Records for this exercise: Begin

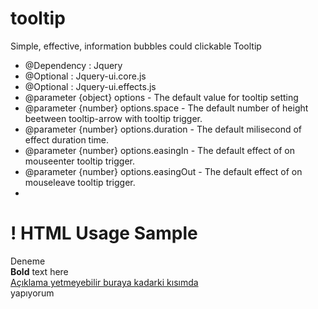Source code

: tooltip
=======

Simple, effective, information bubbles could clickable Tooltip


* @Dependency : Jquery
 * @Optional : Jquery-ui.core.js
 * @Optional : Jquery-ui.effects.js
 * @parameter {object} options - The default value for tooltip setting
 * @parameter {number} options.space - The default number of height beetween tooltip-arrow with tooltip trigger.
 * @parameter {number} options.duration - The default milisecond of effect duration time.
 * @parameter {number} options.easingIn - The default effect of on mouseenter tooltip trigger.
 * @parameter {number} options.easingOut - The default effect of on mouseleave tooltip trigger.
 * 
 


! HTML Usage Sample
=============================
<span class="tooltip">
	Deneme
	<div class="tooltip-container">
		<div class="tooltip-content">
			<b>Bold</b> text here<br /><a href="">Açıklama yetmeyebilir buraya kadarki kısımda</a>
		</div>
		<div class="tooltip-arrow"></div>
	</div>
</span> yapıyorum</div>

Records for this exercise: End
Records for this exercise: Begin

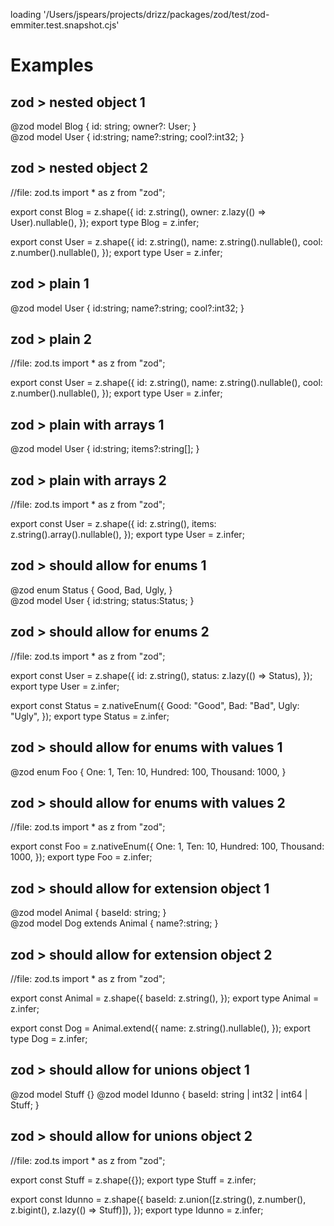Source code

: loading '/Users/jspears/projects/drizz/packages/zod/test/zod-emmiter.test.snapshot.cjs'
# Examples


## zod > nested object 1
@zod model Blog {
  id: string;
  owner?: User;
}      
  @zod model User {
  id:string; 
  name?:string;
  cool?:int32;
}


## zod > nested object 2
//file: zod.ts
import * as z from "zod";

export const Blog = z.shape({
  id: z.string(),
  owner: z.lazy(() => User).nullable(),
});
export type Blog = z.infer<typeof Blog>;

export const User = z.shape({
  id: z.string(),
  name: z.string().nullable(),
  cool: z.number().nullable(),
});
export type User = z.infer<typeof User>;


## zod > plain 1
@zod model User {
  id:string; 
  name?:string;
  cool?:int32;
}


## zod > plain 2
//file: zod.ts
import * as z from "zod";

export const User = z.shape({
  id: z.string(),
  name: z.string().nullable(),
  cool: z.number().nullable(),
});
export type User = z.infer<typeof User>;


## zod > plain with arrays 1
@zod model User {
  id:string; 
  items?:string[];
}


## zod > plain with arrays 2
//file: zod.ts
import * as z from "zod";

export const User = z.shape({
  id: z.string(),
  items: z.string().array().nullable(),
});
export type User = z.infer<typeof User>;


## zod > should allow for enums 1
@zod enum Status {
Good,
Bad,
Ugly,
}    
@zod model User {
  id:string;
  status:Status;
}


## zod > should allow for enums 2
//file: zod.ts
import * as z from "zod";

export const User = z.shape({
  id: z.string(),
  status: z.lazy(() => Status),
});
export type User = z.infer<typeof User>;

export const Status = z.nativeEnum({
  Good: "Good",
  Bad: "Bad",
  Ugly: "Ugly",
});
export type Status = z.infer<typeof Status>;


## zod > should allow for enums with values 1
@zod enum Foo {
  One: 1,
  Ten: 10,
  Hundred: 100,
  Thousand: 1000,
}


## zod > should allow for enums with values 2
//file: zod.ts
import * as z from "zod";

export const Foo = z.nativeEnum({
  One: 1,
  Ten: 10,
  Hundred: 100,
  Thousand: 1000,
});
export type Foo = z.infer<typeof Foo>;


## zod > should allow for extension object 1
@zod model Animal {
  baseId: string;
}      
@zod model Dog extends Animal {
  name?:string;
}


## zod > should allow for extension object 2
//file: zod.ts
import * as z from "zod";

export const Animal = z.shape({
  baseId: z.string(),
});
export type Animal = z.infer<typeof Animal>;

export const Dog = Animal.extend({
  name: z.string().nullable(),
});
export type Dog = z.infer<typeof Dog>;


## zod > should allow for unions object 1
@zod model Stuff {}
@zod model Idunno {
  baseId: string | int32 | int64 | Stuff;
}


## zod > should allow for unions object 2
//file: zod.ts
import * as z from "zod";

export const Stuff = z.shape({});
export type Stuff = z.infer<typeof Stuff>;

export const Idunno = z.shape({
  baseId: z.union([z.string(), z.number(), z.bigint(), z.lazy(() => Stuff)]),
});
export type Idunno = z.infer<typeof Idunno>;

Records for this exercise: End
Records for this exercise: Begin

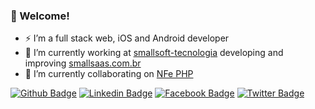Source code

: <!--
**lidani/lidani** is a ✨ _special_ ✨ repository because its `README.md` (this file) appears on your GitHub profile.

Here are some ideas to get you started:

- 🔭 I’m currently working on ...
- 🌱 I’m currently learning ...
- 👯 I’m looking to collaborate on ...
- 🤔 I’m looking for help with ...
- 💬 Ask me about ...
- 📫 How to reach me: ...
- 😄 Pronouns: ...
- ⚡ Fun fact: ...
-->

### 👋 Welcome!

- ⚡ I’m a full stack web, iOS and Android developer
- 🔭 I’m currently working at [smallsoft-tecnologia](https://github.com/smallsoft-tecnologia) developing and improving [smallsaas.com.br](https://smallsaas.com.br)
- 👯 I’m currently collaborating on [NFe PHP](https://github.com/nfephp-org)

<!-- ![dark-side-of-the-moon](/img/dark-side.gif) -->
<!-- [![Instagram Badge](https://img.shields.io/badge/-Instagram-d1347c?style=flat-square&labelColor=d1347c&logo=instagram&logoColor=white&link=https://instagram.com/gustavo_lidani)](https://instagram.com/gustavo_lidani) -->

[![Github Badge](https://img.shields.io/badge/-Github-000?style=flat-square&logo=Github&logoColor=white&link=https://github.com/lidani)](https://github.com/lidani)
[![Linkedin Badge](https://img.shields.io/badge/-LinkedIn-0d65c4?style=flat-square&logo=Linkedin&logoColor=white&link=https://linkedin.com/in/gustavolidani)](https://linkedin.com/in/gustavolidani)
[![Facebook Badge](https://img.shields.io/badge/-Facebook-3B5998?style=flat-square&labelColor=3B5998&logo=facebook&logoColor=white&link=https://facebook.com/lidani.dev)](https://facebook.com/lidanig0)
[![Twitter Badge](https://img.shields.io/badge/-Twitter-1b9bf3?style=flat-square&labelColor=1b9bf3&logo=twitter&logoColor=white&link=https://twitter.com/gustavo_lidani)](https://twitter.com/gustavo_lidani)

Records for this exercise: End

• Goal of the exercise
Look over the material above and report each line holding "span".

• Output of the exercise
<span class="tooltip">
</span> yapıyorum</div>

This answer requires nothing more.